Um belo dia em 2014, quando tiverem conseguido nivelar por baixo toda a estrutura social, excepto a cúpula cuidadosamente colocado com segurança em cada sector, pisemos os charcos da escassez e sintamos o alento do medo nas nossas costas, quando estivermos cansados de nos confrontarmos uns aos outros e ter quebrado todas as pontes de solidariedade, então nos anunciarão que a crise terminou.
Nunca em tão pouco tempo se terá conseguido tanto. Cinco anos terão bastado para reduzir a cinzas os direitos que levaram séculos a conquistar e espalhar. Uma devastação tão brutal da paisagem social, só se tinha conseguido na Europa através da guerra. Embora, pensando bem, também neste caso, foi o inimigo que ditou as regras, a duração dos combates, a estratégia a seguir e as condições do armistício.
Por isso, não só me preocupa quando sairmos da crise, mas como sairemos dela. O seu grande triunfo será não só, ficarmos mais pobres e desiguais, mas também mais covardes e resignados e que sem estes últimos ingredientes o terreno que tão facilmente ganharam estaria novamente em disputa.
Neste momento andaram para trás o relógio da história e ganharam 30 anos nos seus interesses. Agora, são dados os últimos retoques no novo contexto social: um pouco mais de privatizações aqui, um pouco menos nos gastos públicos acolá e voilá : a sua obra está concluída.

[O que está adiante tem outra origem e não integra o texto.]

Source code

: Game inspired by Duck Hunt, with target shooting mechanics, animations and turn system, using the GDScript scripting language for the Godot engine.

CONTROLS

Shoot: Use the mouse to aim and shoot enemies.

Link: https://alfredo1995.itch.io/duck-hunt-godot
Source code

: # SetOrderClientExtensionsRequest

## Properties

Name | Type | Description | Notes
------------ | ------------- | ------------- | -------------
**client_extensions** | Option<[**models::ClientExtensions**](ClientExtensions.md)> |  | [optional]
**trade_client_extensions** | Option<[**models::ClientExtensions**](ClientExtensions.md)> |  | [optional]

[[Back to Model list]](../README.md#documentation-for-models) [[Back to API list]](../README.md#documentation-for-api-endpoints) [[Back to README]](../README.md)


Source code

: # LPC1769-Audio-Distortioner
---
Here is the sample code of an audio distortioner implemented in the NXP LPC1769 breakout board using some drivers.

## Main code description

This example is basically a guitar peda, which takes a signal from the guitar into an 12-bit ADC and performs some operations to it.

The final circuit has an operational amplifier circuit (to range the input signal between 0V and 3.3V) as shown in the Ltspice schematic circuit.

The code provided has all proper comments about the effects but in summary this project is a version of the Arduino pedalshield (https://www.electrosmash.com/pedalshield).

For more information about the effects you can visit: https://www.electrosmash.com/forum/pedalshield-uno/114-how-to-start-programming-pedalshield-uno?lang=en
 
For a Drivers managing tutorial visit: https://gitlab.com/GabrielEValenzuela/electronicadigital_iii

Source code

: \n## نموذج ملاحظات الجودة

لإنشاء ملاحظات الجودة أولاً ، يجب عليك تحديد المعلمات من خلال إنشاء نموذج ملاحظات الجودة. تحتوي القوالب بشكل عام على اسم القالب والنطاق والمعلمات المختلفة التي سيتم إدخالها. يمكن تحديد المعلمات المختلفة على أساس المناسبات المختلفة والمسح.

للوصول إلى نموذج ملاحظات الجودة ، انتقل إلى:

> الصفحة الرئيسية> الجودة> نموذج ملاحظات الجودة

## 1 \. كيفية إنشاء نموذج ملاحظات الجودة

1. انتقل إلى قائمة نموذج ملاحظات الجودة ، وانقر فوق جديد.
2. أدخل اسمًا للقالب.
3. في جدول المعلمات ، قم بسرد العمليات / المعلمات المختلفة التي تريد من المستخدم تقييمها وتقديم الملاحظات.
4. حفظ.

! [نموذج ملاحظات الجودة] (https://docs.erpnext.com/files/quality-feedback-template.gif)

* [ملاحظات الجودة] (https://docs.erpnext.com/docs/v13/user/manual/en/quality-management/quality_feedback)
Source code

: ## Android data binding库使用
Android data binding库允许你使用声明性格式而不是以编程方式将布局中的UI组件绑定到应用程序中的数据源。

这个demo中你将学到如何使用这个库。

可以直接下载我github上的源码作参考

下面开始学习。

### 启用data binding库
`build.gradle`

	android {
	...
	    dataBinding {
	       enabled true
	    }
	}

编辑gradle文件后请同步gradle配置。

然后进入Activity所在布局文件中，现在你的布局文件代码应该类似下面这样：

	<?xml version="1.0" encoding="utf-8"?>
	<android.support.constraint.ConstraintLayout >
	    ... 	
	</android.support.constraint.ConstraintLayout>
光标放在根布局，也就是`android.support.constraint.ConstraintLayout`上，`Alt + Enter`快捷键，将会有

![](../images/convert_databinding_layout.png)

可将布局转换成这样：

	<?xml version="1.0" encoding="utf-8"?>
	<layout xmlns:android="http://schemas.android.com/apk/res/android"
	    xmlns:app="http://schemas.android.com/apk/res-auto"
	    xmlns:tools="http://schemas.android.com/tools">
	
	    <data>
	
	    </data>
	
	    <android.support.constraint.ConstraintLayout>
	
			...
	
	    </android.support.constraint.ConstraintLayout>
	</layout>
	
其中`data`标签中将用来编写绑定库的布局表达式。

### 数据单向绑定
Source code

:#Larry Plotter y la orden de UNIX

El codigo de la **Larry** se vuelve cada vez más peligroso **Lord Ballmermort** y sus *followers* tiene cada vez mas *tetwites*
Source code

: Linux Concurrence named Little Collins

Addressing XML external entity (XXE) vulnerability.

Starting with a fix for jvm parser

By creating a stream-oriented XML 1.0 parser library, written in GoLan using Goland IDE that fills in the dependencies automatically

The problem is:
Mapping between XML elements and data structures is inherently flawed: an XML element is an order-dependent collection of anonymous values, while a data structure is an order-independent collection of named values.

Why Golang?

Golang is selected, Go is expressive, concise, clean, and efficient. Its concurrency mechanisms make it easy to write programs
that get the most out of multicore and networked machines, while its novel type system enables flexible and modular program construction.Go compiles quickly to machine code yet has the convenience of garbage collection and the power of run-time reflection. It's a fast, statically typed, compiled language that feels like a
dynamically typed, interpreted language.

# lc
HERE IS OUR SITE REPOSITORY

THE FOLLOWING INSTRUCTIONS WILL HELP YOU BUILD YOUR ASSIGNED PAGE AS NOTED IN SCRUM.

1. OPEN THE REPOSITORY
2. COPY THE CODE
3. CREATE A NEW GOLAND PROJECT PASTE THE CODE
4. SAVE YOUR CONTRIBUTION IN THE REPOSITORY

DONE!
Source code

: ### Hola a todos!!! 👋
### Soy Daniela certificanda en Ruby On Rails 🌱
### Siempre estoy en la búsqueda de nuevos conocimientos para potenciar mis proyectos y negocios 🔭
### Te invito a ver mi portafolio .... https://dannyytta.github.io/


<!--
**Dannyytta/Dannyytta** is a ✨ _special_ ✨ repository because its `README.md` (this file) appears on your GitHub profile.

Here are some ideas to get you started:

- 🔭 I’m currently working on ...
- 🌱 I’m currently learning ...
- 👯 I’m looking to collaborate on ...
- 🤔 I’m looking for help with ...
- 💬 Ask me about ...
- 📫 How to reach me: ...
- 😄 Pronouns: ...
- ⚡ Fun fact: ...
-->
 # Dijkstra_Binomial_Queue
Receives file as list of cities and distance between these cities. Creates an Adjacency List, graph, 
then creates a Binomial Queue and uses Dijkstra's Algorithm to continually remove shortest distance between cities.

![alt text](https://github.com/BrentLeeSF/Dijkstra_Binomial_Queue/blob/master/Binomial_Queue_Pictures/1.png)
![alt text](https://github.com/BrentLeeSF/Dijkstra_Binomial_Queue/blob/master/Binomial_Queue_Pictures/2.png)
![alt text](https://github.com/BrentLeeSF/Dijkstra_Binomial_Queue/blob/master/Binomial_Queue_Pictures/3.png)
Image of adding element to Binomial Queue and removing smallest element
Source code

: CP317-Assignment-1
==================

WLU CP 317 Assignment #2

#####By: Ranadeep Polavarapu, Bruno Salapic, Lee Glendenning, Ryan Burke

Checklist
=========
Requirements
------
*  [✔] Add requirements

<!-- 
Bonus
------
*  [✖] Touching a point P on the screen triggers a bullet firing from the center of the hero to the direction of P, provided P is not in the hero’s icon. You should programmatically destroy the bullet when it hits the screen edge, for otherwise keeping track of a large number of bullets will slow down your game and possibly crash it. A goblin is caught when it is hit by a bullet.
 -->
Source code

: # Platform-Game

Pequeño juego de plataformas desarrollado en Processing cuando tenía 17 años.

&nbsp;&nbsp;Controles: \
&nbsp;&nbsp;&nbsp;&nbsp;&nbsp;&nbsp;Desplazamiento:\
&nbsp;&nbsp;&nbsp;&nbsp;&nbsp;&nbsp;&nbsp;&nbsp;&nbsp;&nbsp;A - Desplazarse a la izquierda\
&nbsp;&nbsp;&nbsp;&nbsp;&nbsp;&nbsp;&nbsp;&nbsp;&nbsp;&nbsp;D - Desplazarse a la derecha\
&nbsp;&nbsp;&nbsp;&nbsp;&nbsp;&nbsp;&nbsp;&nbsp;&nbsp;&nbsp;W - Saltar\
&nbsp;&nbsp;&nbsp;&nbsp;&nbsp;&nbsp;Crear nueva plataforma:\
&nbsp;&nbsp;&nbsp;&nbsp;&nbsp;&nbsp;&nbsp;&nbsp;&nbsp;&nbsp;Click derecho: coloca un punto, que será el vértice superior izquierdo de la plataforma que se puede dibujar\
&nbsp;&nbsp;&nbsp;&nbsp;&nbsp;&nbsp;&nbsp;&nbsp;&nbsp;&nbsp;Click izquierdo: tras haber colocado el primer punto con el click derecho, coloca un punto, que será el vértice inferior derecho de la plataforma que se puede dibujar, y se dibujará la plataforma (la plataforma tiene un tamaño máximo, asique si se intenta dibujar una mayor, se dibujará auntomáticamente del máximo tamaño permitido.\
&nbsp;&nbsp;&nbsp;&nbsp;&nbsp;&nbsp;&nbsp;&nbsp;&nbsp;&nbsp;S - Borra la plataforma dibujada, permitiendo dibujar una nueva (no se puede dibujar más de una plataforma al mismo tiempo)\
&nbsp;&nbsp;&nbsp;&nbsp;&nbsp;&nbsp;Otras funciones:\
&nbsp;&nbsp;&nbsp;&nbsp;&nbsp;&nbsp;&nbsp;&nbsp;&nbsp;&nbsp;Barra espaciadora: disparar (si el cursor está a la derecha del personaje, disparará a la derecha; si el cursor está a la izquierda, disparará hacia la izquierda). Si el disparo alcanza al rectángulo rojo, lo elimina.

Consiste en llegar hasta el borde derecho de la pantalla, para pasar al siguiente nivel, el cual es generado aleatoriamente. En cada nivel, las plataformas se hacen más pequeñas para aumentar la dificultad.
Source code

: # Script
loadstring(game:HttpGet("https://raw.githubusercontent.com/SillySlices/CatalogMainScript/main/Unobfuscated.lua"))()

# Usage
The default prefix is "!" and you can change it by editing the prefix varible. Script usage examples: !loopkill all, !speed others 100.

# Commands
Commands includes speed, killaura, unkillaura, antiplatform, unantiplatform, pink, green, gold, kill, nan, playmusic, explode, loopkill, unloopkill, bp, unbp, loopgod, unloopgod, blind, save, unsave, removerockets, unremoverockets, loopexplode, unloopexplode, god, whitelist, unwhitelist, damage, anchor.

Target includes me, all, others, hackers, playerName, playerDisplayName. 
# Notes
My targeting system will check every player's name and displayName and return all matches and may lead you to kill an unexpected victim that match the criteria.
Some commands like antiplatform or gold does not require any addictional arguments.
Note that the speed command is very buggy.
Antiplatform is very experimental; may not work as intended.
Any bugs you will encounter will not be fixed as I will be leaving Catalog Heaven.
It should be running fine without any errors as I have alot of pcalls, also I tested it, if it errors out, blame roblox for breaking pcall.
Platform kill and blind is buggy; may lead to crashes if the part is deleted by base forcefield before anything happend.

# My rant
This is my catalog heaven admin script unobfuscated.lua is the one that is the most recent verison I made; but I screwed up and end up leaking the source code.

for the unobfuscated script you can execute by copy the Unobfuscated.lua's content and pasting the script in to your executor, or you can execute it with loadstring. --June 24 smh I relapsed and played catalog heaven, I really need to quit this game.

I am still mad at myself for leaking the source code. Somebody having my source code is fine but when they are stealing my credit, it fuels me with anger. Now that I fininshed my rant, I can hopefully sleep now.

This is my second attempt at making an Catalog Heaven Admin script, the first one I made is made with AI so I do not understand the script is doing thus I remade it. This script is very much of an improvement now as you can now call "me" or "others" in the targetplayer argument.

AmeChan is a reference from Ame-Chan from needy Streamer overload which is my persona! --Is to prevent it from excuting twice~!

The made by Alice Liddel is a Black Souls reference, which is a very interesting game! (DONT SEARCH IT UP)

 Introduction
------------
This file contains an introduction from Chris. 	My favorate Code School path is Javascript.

Quando o calendário marcar um qualquer dia do ano de 2014, as nossas vidas terão retrocedido aos finais dos anos setenta, decretarão o fim da crise e escutaremos no rádio as últimas condições da nossa rendição.
***«»***
Concha Caballero (Baena, Córdoba, 1956) fue la portavoz del grupo de Izquierda Unida en el Parlamento de Andalucía en la legislatura 2004-2008.
Es licenciada en Filologia Hispánica y profesora de Literatura en un instituto público. Abandonó la política decepcionada con su coalición electoral.
En abril de 2009, Rosa Aguilar, entonces recientemente nombrada consejera de Obras Públicas, le ofreció ser su brazo derecho en esta nueva etapa política.
Profesora de Lengua y Literatura, ya hace muchos años pasó, felizmente, del ejercicio de la política, a ser analista y articulista de diversos medios de comunicación (El País, Ara com ara de la SER, Meridiano, de Canal Sur Televisión). Amante de la literatura, continúa siendo firmemente humana con los temas sociales.

3 comentários:

Maria Eu disse...

O problema, ainda maior, é que não haverá esse "belo dia, em 2014, dado que a crise não acabará, ainda... talvez um dia, quando esse "belo dia" surgir, estejamos ao nível dos anos 50!!

Alexandre de Castro disse...

Maria Eu: Nem em 2014, nem nunca. A não ocorrer uma mudança de paradigma (e aqui, a palavra é utilizada em sentido amplo), a crise tornar-se-á endémica e Portugal nunca mais levantará a cabeça. Descerá de escalão. Se cortarmos as asas a um pássaro, ele nunca mais conseguirá voar.
Eu julgo que este texto de Concha Caballero foi escrito em 2012, e que a referência a 2014 se baseou nas declarações dos coriféus neoliberais, que limitavam a austeridade até ao fim deste ano.

Maria Eu disse...

Certamente, assim terá sido. Vi muita gente crédula a começar a fazer contas à progressão na carreira a partir de Janeiro de 2014! Enfim... Triste sina a nossa, entregue a biltres.